Alternative Antihypertensive Medications for Patients Allergic to Hydralazine and Metoprolol
For patients allergic to hydralazine and metoprolol, ACE inhibitors or ARBs should be the first-line treatment option, followed by calcium channel blockers and thiazide or thiazide-like diuretics as preferred alternatives for blood pressure management. 1
First-Line Options
RAS Blockers
ACE inhibitors (e.g., enalapril 5-40 mg/day, lisinopril 10-40 mg/day)
- Excellent first-line choice with proven mortality benefits
- Monitor for cough, angioedema, and renal function
- Avoid in pregnancy
ARBs (e.g., candesartan 8-32 mg/day, valsartan 80-320 mg/day)
- Alternative if ACE inhibitor not tolerated
- Similar efficacy with fewer side effects than ACE inhibitors
- Avoid in pregnancy
Calcium Channel Blockers
- Dihydropyridine CCBs (e.g., amlodipine 2.5-10 mg/day)
- Particularly effective in elderly and Black patients
- Can cause peripheral edema
- Shown to be effective in resistant hypertension 2
Diuretics
- Thiazide-like diuretics (e.g., chlorthalidone 12.5-25 mg/day, indapamide 1.25-2.5 mg/day)
- Preferred over hydrochlorothiazide due to longer duration of action
- Chlorthalidone provides 7-8 mmHg greater SBP reduction than hydrochlorothiazide 2
- Monitor for electrolyte abnormalities
Second-Line Options
Alternative Beta-Blockers
Cardioselective beta-blockers (other than metoprolol)

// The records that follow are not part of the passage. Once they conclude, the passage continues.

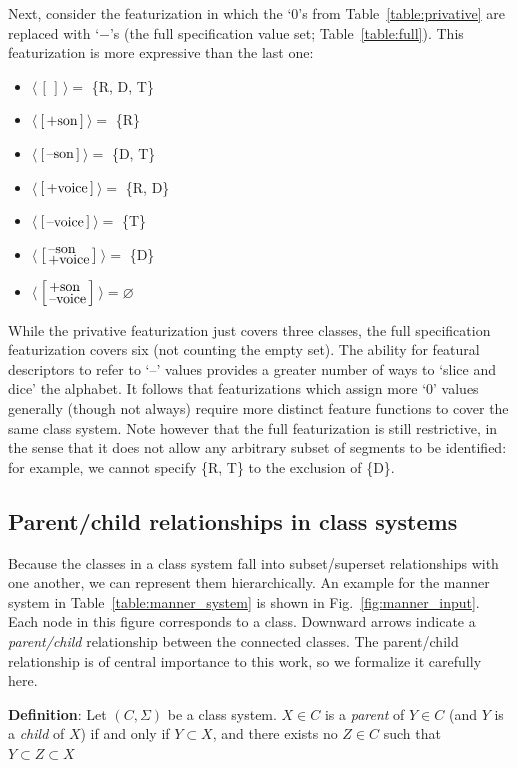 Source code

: \documentclass[12pt, oneside]{article}   	%
\newcommand{\featmat}[1]
{$\begin{bsmallmatrix*}[l]\text{\normalsize #1}\end{bsmallmatrix*}$}
\newcommand{\featmattwo}[2]{$\begin{bsmallmatrix*}[l]\text{\normalsize #1}\\\text{\normalsize #2}\end{bsmallmatrix*}$}
\begin{document}
Next, consider the featurization in which the `$0$'s from Table~\ref{table:privative} are replaced with `$-$'s (the full specification value set; Table~\ref{table:full}). This featurization is more expressive than the last one: 
\begin{itemize}
    \item $\langle \, [\,] \, \rangle =$ \{R, D, T\}
    \item $\langle \, $\featmat{+son}$ \, \rangle =$ \{R\}
    \item $\langle \, $\featmat{--son}$ \, \rangle =$ \{D, T\}
    \item $\langle \, $\featmat{+voice}$\, \rangle =$ \{R, D\}
    \item $\langle \, $\featmat{--voice}$  \, \rangle=$ \{T\}
    \item $\langle \, $\featmattwo{--son}{+voice}$ \, \rangle =$ \{D\}
    \item $\langle \, $\featmattwo{+son}{--voice}$ \, \rangle = \varnothing$
    \end{itemize}
While the privative featurization just covers three classes, the full specification featurization covers six (not counting the empty set). The ability for featural descriptors to refer to `--' values provides a greater number of ways to `slice and dice' the alphabet. It follows that featurizations which assign more `$0$' values generally (though not always) require more distinct feature functions to cover the same class system. Note however that the full featurization is still restrictive, in the sense that it does not allow any arbitrary subset of segments to be identified: for example, we cannot specify \{R, T\} to the exclusion of \{D\}.

\subsection{Parent/child relationships in class systems}

Because the classes in a class system fall into subset/superset relationships with one another, we can represent them hierarchically. An example for the manner system in Table~\ref{table:manner_system} is shown in Fig.~\ref{fig:manner_input}. Each node in this figure corresponds to a class. Downward arrows indicate a \textit{parent/child} relationship between the connected classes. The parent/child relationship is of central importance to this work, so we formalize it carefully here.

\vspace{\baselineskip} \noindent \textbf{Definition}: Let $(C, \Sigma)$ be a class system. $X \in C$ is a \textit{parent} of $Y \in C$ (and $Y$ is a \textit{child} of $X$) if and only if $Y \subset X$, and there exists no $Z \in C$ such that $Y \subset Z \subset X$
\end{document}

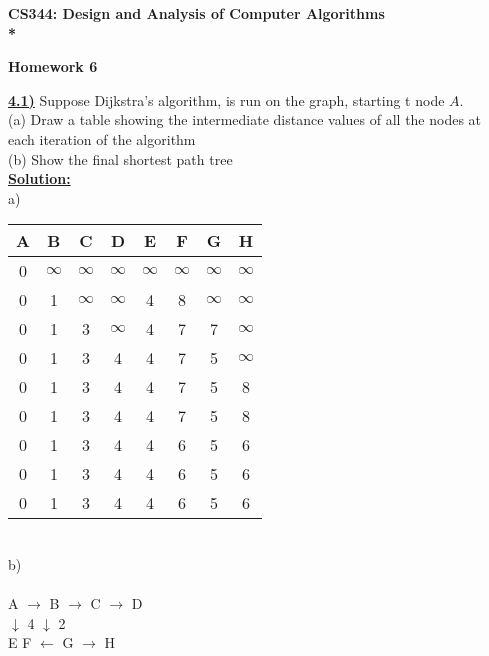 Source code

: \documentclass{article}
\begin{document}
\begin{center}
\bf{\LARGE CS344: Design and Analysis of Computer Algorithms} \\*

\vspace{0.2in}
{\bf {\Large Homework 6}}
\end{center}

\vspace{.2in}


\vspace{.2in}
\noindent \textbf{\underline{4.1)}} Suppose Dijkstra's algorithm, is run on the graph, starting t node $A$.\\

\indent (a) Draw a table showing the intermediate distance values of all the nodes at each iteration of the algorithm \\
\indent (b) Show the final shortest path tree \\

\noindent \textbf{\underline{Solution:}}  \\
a) \\
\begin{tabular}{ | c c c c c c c c |}
  \hline
  A & B & C & D & E & F & G & H\\ \hline
  0 & $\infty$ & $\infty$ & $\infty$ & $\infty$ & $\infty$ & $\infty$ & $\infty$ \\
  0 & 1 & $\infty$ & $\infty$ & 4 & 8 & $\infty$ & $\infty$\\
  0 & 1 & 3 & $\infty$ & 4 & 7 & 7 & $\infty$\\
  0 & 1 & 3 & 4 & 4 & 7 & 5 & $\infty$\\
  0 & 1 & 3 & 4 & 4 & 7 & 5 & 8\\
  0 & 1 & 3 & 4 & 4 & 7 & 5 & 8\\
  0 & 1 & 3 & 4 & 4 & 6 & 5 & 6\\
  0 & 1 & 3 & 4 & 4 & 6 & 5 & 6\\
  0 & 1 & 3 & 4 & 4 & 6 & 5 & 6\\
  \hline
\end{tabular} \\

\vspace{.2in}
\noindent b) \\
   \\
     A   $\rightarrow$    B         $\rightarrow$          C         $\rightarrow$        D\\
      $\downarrow$ 4 \indent \indent $\downarrow$ 2 \\
      E \indent F $\leftarrow$ G $\rightarrow$ H\\
\indent {} \indent {}\\
\end{document}
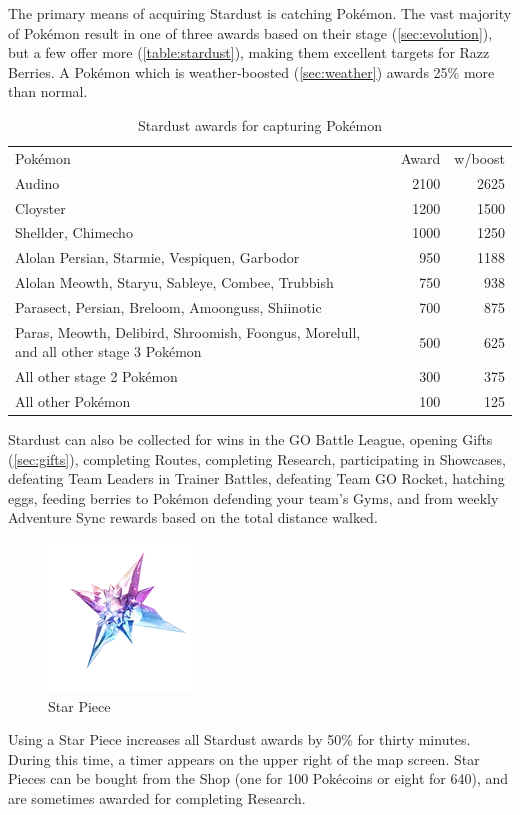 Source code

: The primary means of acquiring Stardust is catching Pokémon.
The vast majority of Pokémon result in one of three awards based on their stage
 (\autoref{sec:evolution}), but a few offer more (\autoref{table:stardust}),
 making them excellent targets for Razz Berries.
A Pokémon which is weather-boosted (\autoref{sec:weather}) awards 25\% more than normal.
\begin{table}[ht]
  \begin{centering}
    \begin{tabular}{p{}rr}
      Pokémon & Award & w/boost\\
      \Midrule
      Audino & 2100 & 2625\\
      Cloyster & 1200 & 1500\\
      Shellder, Chimecho & 1000 & 1250\\
      Alolan Persian, Starmie, Vespiquen, Garbodor & 950 & 1188\\
      Alolan Meowth, Staryu, Sableye, Combee, Trubbish & 750 & 938\\
      Parasect, Persian, Breloom, Amoonguss, Shiinotic & 700 & 875\\
      Paras, Meowth, Delibird, Shroomish, Foongus,\newline
      \hspace{\parindent}Morelull, and all other stage 3 Pokémon & 500 & 625\\
      All other stage 2 Pokémon & 300 & 375\\
      All other Pokémon & 100 & 125\\
    \end{tabular}
  \end{centering}
  \caption{Stardust awards for capturing Pokémon}
  \label{table:stardust}
\end{table}
Stardust can also be collected for wins in the GO Battle League,
  opening Gifts (\autoref{sec:gifts}),
  completing Routes,
  completing Research,
  participating in Showcases,
  defeating Team Leaders in Trainer Battles,
  defeating Team GO Rocket,
  hatching eggs,
  feeding berries to Pokémon defending your team's Gyms,
  and from weekly Adventure Sync rewards based on the total distance walked.

\begin{figure}
  \center
  \includegraphics[scale=.5]{images/starpiece.png}
  \caption{Star Piece}
\end{figure}
Using a Star Piece increases all Stardust awards by 50\% for thirty minutes.
During this time, a timer appears on the upper right of the map screen.
Star Pieces can be bought from the Shop (one for 100 Pokécoins or eight for 640),
  and are sometimes awarded for completing Research.

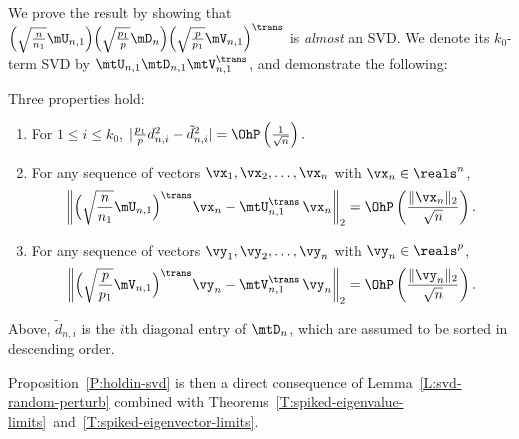 We prove the result by showing that
\(
    \Big(
        \sqrt{\frac{n}{n_1}} \mU_{n,1}
    \Big)
    \Big(
        \sqrt{\frac{p_1}{p}} \mD_n
    \Big)
    \Big(
        \sqrt{\frac{p}{p_1}}
        \mV_{n,1}
    \Big)^\trans
\)
is \emph{almost} an SVD.  We denote its $k_0$-term SVD by 
$\mtU_{n,1} \mtD_{n,1} \mtV_{n,1}^\trans$, and demonstrate the following:
\begin{lemma}\label{L:svd-random-perturb}
    Three properties hold:
    \begin{enumerate}[(1)]
        \item For $1 \leq i \leq k_0$, 
            \(
                |\frac{p_1}{p} d_{n,i}^2 - \tilde d_{n,i}^2| 
                    = 
                        \OhP\left(\frac{1}{\sqrt{n}}\right).
            \)
        \item For any sequence of vectors $\vx_1, \vx_2, \ldots, \vx_n$
            with $\vx_n \in \reals^n$,
            \[
                \left\|
                    \Big(
                        \sqrt{\frac{n}{n_1}} \mU_{n,1}
                    \Big)^\trans
                    \vx_n
                    -
                    \mtU_{n,1}^\trans \,
                    \vx_n
                \right\|_2
                =
                \OhP\left(\frac{\| \vx_n \|_2}{\sqrt{n}}\right).
            \]
        \item For any sequence of vectors $\vy_1, \vy_2, \ldots, \vy_n$
            with $\vy_n \in \reals^p$,
            \[
                \left\|
                    \Big(
                        \sqrt{\frac{p}{p_1}} \mV_{n,1}
                    \Big)^\trans
                    \vy_n
                    -
                    \mtV_{n,1}^\trans \,
                    \vy_n
                \right\|_2
                =
                \OhP\left(\frac{\| \vy_n \|_2}{\sqrt{n}}\right).
            \]
    \end{enumerate}
    Above, $\tilde d_{n,i}$ is the $i$th diagonal entry of $\mtD_{n}$,
    which are assumed to be sorted in descending order.
\end{lemma}
\noindent
Proposition~\ref{P:holdin-svd} is then a direct consequence of
Lemma~\ref{L:svd-random-perturb} combined with
Theorems~\ref{T:spiked-eigenvalue-limits}~and~\ref{T:spiked-eigenvector-limits}.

- Nebivolol (5-40 mg/day) - has vasodilatory properties 1
- Bisoprolol (5-20 mg/day)
- Avoid in patients with reactive airway disease
Combined alpha-beta blockers
Aldosterone Antagonists
Spironolactone (12.5-50 mg/day)
- Particularly effective for resistant hypertension 2
- Monitor potassium levels closely
- Avoid if eGFR <45 mL/min or K+ >4.5 mEq/L
Eplerenone (50-200 mg/day)
- Alternative if spironolactone not tolerated
- Less risk of gynecomastia and sexual dysfunction 2
Third-Line Options
Alpha-1 Blockers
- Doxazosin (1-16 mg/day), Prazosin (2-20 mg/day)
Central-Acting Agents
- Clonidine (0.1-0.8 mg/day)
- Generally reserved as last-line due to CNS side effects 1
- Avoid abrupt discontinuation (risk of hypertensive crisis)
Treatment Algorithm
Initial therapy: Start with single agent or combination of ACE inhibitor/ARB + CCB or diuretic
- For stage 2 hypertension (BP >20/10 mmHg above goal), start with two agents
If BP not controlled after 1-3 months:
- Increase to triple therapy with ACE inhibitor/ARB + CCB + thiazide-like diuretic 1
If BP remains uncontrolled:
- Add spironolactone as fourth agent (12.5-25 mg daily) 2
- Alternative: add another beta-blocker (not metoprolol) if not already using one
If still uncontrolled:
- Consider alpha-blockers or central-acting agents
- Referral to hypertension specialist may be warranted 2
Special Considerations
Heart failure patients: Prioritize ACE inhibitors/ARBs, beta-blockers (carvedilol, bisoprolol, or nebivolol), and aldosterone antagonists 1
Coronary artery disease: Consider amlodipine, which has shown benefit in this population 2
Chronic kidney disease: For eGFR <30 mL/min, switch from thiazide to loop diuretics 2
Monitoring and Follow-up
- Check BP within 1 month of medication changes
- Monitor electrolytes and renal function 1-2 weeks after initiation of RAS blockers or diuretics
- Schedule follow-up at least every 3-6 months once BP is controlled
Common Pitfalls to Avoid
- Do not combine ACE inhibitors with ARBs (increases adverse events without additional benefit) 2
- Avoid NSAIDs which can interfere with BP control
- Do not use hydralazine without a nitrate in heart failure patients 1
- Ensure adequate diuretic therapy before diagnosing resistant hypertension
Recent evidence shows that IV hydralazine resulted in the most significant drop in BP for severe hypertension, while metoprolol and amlodipine were less effective in acute settings 3. However, this finding applies to inpatient management rather than chronic outpatient therapy.